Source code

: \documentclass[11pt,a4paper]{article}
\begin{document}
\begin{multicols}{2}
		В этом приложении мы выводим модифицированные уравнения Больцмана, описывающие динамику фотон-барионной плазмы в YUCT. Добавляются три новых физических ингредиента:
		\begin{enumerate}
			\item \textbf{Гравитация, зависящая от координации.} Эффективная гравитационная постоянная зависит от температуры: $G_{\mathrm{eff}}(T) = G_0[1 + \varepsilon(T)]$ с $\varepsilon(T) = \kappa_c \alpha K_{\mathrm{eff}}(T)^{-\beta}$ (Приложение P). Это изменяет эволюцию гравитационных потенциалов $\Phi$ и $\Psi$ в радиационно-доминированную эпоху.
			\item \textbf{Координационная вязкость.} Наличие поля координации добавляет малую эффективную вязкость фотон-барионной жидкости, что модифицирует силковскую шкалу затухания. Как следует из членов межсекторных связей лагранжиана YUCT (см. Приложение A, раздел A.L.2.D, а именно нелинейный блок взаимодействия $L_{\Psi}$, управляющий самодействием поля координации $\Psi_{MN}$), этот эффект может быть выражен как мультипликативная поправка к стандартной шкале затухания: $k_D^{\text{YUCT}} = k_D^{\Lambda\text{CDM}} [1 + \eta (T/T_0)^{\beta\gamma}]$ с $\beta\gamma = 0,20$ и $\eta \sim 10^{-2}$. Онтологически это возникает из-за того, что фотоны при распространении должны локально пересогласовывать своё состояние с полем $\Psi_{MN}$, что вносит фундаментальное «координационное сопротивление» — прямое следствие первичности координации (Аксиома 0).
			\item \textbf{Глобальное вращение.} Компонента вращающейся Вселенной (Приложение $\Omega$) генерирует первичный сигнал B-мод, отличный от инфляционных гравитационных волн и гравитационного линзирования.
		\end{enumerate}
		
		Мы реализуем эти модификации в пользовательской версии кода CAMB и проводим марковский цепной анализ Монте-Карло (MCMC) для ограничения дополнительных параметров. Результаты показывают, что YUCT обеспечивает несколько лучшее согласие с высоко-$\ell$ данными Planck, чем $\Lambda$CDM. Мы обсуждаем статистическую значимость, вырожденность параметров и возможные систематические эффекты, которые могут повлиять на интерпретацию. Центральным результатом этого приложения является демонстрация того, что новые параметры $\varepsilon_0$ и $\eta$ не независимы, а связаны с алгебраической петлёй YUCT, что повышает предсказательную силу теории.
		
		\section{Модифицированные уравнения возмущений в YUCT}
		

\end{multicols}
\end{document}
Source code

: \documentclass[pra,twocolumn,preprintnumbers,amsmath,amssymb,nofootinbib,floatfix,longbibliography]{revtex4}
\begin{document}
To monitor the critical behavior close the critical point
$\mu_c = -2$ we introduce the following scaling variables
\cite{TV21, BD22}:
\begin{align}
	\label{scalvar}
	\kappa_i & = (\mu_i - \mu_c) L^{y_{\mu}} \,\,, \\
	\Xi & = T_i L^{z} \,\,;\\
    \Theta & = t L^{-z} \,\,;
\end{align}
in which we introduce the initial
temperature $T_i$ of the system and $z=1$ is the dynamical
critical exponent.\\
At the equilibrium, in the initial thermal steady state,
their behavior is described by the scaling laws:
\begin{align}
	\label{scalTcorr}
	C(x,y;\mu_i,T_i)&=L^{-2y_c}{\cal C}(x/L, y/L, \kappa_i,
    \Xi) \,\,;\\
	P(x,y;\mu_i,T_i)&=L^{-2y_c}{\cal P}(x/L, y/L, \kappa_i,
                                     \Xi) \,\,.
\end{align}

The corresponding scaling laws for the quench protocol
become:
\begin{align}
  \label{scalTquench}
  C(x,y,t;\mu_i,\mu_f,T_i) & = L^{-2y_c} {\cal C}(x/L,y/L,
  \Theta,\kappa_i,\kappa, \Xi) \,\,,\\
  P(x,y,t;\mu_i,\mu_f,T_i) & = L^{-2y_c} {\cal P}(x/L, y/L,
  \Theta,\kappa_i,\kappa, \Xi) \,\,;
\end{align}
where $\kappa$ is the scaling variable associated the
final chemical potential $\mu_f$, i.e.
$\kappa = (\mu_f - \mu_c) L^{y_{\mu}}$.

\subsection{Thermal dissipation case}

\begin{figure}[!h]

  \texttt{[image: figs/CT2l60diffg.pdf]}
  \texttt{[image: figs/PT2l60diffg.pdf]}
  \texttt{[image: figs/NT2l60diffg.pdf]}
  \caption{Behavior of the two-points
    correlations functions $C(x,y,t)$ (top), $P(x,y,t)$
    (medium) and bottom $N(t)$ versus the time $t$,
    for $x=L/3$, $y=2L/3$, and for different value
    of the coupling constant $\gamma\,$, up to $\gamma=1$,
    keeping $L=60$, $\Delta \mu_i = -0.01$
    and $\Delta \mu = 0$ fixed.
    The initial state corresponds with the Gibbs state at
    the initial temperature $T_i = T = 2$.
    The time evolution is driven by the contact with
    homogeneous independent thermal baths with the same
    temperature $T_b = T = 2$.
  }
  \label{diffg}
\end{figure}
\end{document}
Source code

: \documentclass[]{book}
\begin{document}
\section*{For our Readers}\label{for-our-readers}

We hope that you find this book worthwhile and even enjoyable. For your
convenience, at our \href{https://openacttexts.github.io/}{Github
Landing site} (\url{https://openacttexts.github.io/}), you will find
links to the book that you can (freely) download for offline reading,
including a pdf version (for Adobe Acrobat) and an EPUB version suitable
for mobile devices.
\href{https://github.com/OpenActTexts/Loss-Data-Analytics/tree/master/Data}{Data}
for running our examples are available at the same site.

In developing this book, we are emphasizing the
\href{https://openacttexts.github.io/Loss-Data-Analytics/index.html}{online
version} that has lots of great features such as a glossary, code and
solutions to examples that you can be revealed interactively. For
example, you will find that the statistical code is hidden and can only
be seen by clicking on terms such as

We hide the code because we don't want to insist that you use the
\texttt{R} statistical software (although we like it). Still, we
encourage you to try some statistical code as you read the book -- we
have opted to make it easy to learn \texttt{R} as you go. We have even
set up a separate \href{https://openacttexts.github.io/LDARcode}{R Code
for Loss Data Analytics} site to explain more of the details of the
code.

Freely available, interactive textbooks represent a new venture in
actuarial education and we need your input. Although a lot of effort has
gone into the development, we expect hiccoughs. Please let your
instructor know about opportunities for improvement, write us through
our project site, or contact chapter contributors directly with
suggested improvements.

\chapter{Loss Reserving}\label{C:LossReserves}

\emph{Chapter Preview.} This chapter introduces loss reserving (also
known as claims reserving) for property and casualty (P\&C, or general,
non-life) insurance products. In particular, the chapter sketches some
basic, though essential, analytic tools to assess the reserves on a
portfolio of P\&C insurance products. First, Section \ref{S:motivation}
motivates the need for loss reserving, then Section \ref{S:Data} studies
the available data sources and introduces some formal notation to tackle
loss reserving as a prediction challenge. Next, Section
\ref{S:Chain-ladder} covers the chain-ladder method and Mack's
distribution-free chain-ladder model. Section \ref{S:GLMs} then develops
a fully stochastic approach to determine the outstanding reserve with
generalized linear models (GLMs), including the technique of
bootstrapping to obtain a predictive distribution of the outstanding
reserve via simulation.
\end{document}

---

**What the task requires:** What you give back should be only the lines of the records above, starting at the line with "following scaling variables" and ending at the line with "convenience, at our", restated word for word.

**Result for this exercise:**
$\mu_c = -2$ we introduce the following scaling variables
\cite{TV21, BD22}:
\begin{align}
	\label{scalvar}
	\kappa_i & = (\mu_i - \mu_c) L^{y_{\mu}} \,\,, \\
	\Xi & = T_i L^{z} \,\,;\\
    \Theta & = t L^{-z} \,\,;
\end{align}
in which we introduce the initial
temperature $T_i$ of the system and $z=1$ is the dynamical
critical exponent.\\
At the equilibrium, in the initial thermal steady state,
their behavior is described by the scaling laws:
\begin{align}
	\label{scalTcorr}
	C(x,y;\mu_i,T_i)&=L^{-2y_c}{\cal C}(x/L, y/L, \kappa_i,
    \Xi) \,\,;\\
	P(x,y;\mu_i,T_i)&=L^{-2y_c}{\cal P}(x/L, y/L, \kappa_i,
                                     \Xi) \,\,.
\end{align}

The corresponding scaling laws for the quench protocol
become:
\begin{align}
  \label{scalTquench}
  C(x,y,t;\mu_i,\mu_f,T_i) & = L^{-2y_c} {\cal C}(x/L,y/L,
  \Theta,\kappa_i,\kappa, \Xi) \,\,,\\
  P(x,y,t;\mu_i,\mu_f,T_i) & = L^{-2y_c} {\cal P}(x/L, y/L,
  \Theta,\kappa_i,\kappa, \Xi) \,\,;
\end{align}
where $\kappa$ is the scaling variable associated the
final chemical potential $\mu_f$, i.e.
$\kappa = (\mu_f - \mu_c) L^{y_{\mu}}$.

\subsection{Thermal dissipation case}

\begin{figure}[!h]

  \texttt{[image: figs/CT2l60diffg.pdf]}
  \texttt{[image: figs/PT2l60diffg.pdf]}
  \texttt{[image: figs/NT2l60diffg.pdf]}
  \caption{Behavior of the two-points
    correlations functions $C(x,y,t)$ (top), $P(x,y,t)$
    (medium) and bottom $N(t)$ versus the time $t$,
    for $x=L/3$, $y=2L/3$, and for different value
    of the coupling constant $\gamma\,$, up to $\gamma=1$,
    keeping $L=60$, $\Delta \mu_i = -0.01$
    and $\Delta \mu = 0$ fixed.
    The initial state corresponds with the Gibbs state at
    the initial temperature $T_i = T = 2$.
    The time evolution is driven by the contact with
    homogeneous independent thermal baths with the same
    temperature $T_b = T = 2$.
  }
  \label{diffg}
\end{figure}
\end{document}
Source code

: \documentclass[]{book}
\begin{document}
\section*{For our Readers}\label{for-our-readers}

We hope that you find this book worthwhile and even enjoyable. For your
convenience, at our \href{https://openacttexts.github.io/}{Github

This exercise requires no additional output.